Companies hand over raw trial data only if forced, usually in the course of litigation (which they budget for). Despite attempts to make the process more transparent, for example by mandating the preregistration of clinical trials, many of those data are not in the public domain. That’s why, the authors believe, these cases represent the tip of an iceberg.

Falsifiable theory

The authors agree that the randomized, placebo-controlled trial is the best method we have for testing drugs, and they argue that every scientific theory should be tested by, in Popper’s phrase, attempting to falsify the null hypothesis. In a trial, this means trying to disprove the idea that the treatment makes no difference. Adhering to this principle, researchers can never say for sure that a treatment is effective, but they can say definitively that it is not effective.

However, the authors charge that drug companies have made even that impossible, by designing protocols that guarantee a positive outcome or by spinning a negative one. One concern is the redefinition of endpoints mid-trial — a worry that resurfaced in the context of the US National Institute of Allergy and Infectious Diseases’ ongoing trial of the potential COVID-19 drug remdesivir, made by Gilead Sciences of Foster City, California. Partial solutions, such as requiring companies to deposit trial results in public databases, haven’t worked. The commercial disincentives are just too strong.
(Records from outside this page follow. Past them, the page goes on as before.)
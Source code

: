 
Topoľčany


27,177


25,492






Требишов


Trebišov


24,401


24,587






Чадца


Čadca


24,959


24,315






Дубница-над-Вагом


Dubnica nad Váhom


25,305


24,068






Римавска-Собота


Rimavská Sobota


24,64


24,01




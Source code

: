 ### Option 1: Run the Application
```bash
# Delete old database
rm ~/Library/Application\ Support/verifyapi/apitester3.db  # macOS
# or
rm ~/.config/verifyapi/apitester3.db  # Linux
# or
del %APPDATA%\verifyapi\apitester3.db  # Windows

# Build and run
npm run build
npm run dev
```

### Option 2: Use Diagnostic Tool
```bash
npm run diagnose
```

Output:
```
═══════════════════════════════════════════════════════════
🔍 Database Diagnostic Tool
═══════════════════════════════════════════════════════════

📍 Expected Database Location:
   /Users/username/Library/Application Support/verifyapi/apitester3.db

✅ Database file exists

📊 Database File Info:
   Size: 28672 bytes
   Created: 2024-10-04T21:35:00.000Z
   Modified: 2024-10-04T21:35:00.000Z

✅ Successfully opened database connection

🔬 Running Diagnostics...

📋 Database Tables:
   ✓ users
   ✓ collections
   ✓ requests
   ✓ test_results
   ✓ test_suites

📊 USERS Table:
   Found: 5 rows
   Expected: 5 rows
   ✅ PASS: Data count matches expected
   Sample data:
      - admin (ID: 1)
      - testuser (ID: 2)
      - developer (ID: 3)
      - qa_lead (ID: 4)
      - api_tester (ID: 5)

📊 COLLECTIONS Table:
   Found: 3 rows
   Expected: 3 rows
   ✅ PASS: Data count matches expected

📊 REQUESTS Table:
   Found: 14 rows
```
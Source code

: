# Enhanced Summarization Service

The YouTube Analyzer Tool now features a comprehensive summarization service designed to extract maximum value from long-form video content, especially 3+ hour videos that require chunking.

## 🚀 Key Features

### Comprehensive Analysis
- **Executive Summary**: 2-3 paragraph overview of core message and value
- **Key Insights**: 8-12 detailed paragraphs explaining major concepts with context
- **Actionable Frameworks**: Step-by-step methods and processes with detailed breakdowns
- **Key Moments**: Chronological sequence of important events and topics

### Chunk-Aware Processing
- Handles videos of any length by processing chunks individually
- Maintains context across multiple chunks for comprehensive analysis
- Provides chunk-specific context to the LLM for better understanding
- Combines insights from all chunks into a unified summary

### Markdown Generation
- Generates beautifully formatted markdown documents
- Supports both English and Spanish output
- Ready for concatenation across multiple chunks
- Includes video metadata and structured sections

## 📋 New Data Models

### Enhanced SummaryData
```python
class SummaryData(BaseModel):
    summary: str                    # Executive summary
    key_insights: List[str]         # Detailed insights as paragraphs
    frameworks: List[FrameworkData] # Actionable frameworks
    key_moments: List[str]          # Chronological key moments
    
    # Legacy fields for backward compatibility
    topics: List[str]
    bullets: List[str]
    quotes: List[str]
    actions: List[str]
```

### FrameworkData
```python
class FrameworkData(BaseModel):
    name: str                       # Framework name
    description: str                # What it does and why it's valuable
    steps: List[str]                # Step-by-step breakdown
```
Popper’s ideas have often been criticized. Theories are never truly falsified, critics say, just shown to be less wrong than others. But we’ve gone too far down the road to relativism, counter Jureidini and McHenry; Popper offers a standard of integrity to which we must return. The only way to ensure that, they conclude, is to have trials conducted in a public-health system or by an independent institution funded by a tax on the industry. This would work only with government support, which has been lacking. Yet models do exist. The Mario Negri Institute for Pharmacological Research in Milan, Italy, has been conducting independent clinical trials for nearly 60 years.

The current pandemic might provide the perfect opportunity to acknowledge that there is a problem: ill people need treatments and the well need a vaccine. Quoting ancient Greek historian Thucydides, the authors write: “There will be justice … when those who are not injured are as outraged as those who are.”